La Tribune l'avait rencontré en 2019, à l'occasion de la sortie de son livre "L'intelligence artificielle n'existe pas" (First Éditions). Dans son ouvrage, loin d'être passé inaperçu à l'époque, Luc Julia a souhaité éteindre les discours alarmistes et anxiogènes de l'époque autour d'une potentielle machine qui prendrait le pouvoir sur l'homme.
"Comme tout outil, l'IA comporte des dangers et on peut se servir des outils d'une mauvaise façon. De même, comme pour tout outil, c'est nous, les humains, qui l'utilisons, et donc qui décidons comment l'utiliser", avait notamment déclaré à La Tribune Luc Julia, préférant ainsi le terme d'"intelligence augmentée" plutôt qu'artificielle.
Né à Toulouse, cet ingénieur et informaticien de 55 ans est totalement légitime pour apporter son opinion dans le débat. Dans sa carrière, qui s'est principalement déroulée à San Francisco jusqu'à aujourd'hui, l'homme a participé notamment à la création de Nuance Communications, aujourd'hui leader mondial de la reconnaissance vocale. Luc Julia a ensuite enchaîné les postes prestigieux dans la Silicon Valley. En 2010, il est devenu directeur technique chez Hewlett-Packard, avant de rejoindre Apple en 2011 pour diriger les équipes de développement de Siri (application informatique de commande vocale). Il est d'ailleurs aujourd'hui comme son co-créateur. Puis l'inventeur a intégré en 2012 les rangs Samsung en tant que vice-président Innovation. Mais surprise, Renault a annoncé dans un communiqué, jeudi 22 avril, le recrutement de l'ingénieur français comme "directeur scientifique" du groupe.

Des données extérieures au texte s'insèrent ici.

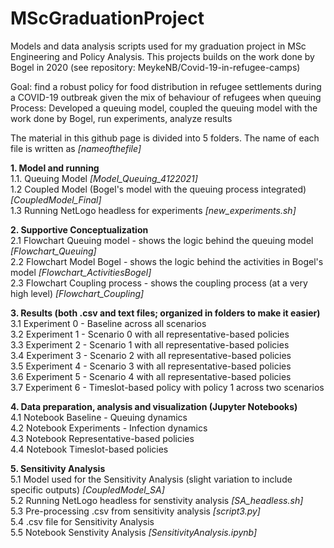 # MScGraduationProject
Models and data analysis scripts used for my graduation project in MSc Engineering and Policy Analysis. This projects builds on the work done by Bogel in 2020 (see repository: MeykeNB/Covid-19-in-refugee-camps)

Goal: find a robust policy for food distribution in refugee settlements during a COVID-19 outbreak given the mix of behaviour of refugees when queuing  <br />
Process: Developed a queuing model, coupled the queuing model with the work done by Bogel, run experiments, analyze results  <br />


The material in this github page is divided into 5 folders. The name of each file is written as _[nameofthefile]_  <br />

**1. Model and running**  <br />
      1.1. Queuing Model _[Model_Queuing_4122021]_  <br />
      1.2  Coupled Model (Bogel's model with the queuing process integrated) _[CoupledModel_Final]_ <br />
      1.3  Running NetLogo headless for experiments _[new_experiments.sh]_ <br />

**2. Supportive Conceptualization** <br />
    2.1 Flowchart Queuing model - shows the logic behind the queuing model _[Flowchart_Queuing]_ <br />
    2.2 Flowchart Model Bogel - shows the logic behind the activities in Bogel's model _[Flowchart_ActivitiesBogel]_ <br />
    2.3 Flowchart Coupling process - shows the coupling process (at a very high level) _[Flowchart_Coupling]_ <br />
    
**3. Results (both .csv and text files; organized in folders to make it easier)** <br />
    3.1 Experiment 0 - Baseline across all scenarios <br />
    3.2 Experiment 1 - Scenario 0 with all representative-based policies <br />
    3.3 Experiment 2 - Scenario 1 with all representative-based policies <br />
    3.4 Experiment 3 - Scenario 2 with all representative-based policies <br />
    3.5 Experiment 4 - Scenario 3 with all representative-based policies <br />
    3.6 Experiment 5 - Scenario 4 with all representative-based policies <br />
    3.7 Experiment 6 - Timeslot-based policy with policy 1 across two scenarios <br />
      
**4. Data preparation, analysis and visualization (Jupyter Notebooks)** <br />
    4.1 Notebook Baseline - Queuing dynamics  <br />
    4.2 Notebook Experiments - Infection dynamics <br />
    4.3 Notebook Representative-based policies <br />
    4.4 Notebook Timeslot-based policies <br />
      
**5. Sensitivity Analysis** <br />
    5.1 Model used for the Sensitivity Analysis (slight variation to include specific outputs) _[CoupledModel_SA]_ <br />
    5.2 Running NetLogo headless for senstivity analysis _[SA_headless.sh]_ <br />
    5.3 Pre-processing .csv from sensitivity analysis _[script3.py]_ <br />
    5.4 .csv file for Sensitivity Analysis <br />
    5.5 Notebook Senstivity Analysis _[SensitivityAnalysis.ipynb]_ <br />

Après une dizaine d'années chez Samsung
Selon des informations de l'hebdomadaire Challenges, Luc Julia n'a pas apprécié la volonté de Samsung de vouloir centraliser ses forces de recherche et développement à Séoul. Grâce à un accord à l'amiable, le Français a pu quitter le groupe sud-coréen dans de bonnes circonstances avant de s'engager avec le constructeur automobile français.
"Son parcours exceptionnel (...) sera clé pour accélérer le déploiement de notre stratégie et devenir une entreprise tech qui intègre des véhicules", s'est ainsi félicité Luca de Meo, le PDG du groupe Renault qui vient de présenter des résultats trimestriels mitigés pour la marque au losange. "Ensemble, en nous appuyant sur mon expertise en matière d'interface homme-machine et d'objets connectés, nous développerons de nouvelles expériences uniques pour nos clients à bord et hors de leurs véhicules", a notamment réagi la nouvelle recrue.
Concrètement, Luc Julia devra appliquer la feuille de route de son nouvel employeur (le premier en France sur son CV) portant sur "l'innovation" et les "technologies clés", pour mettre en oeuvre la mobilité de demain.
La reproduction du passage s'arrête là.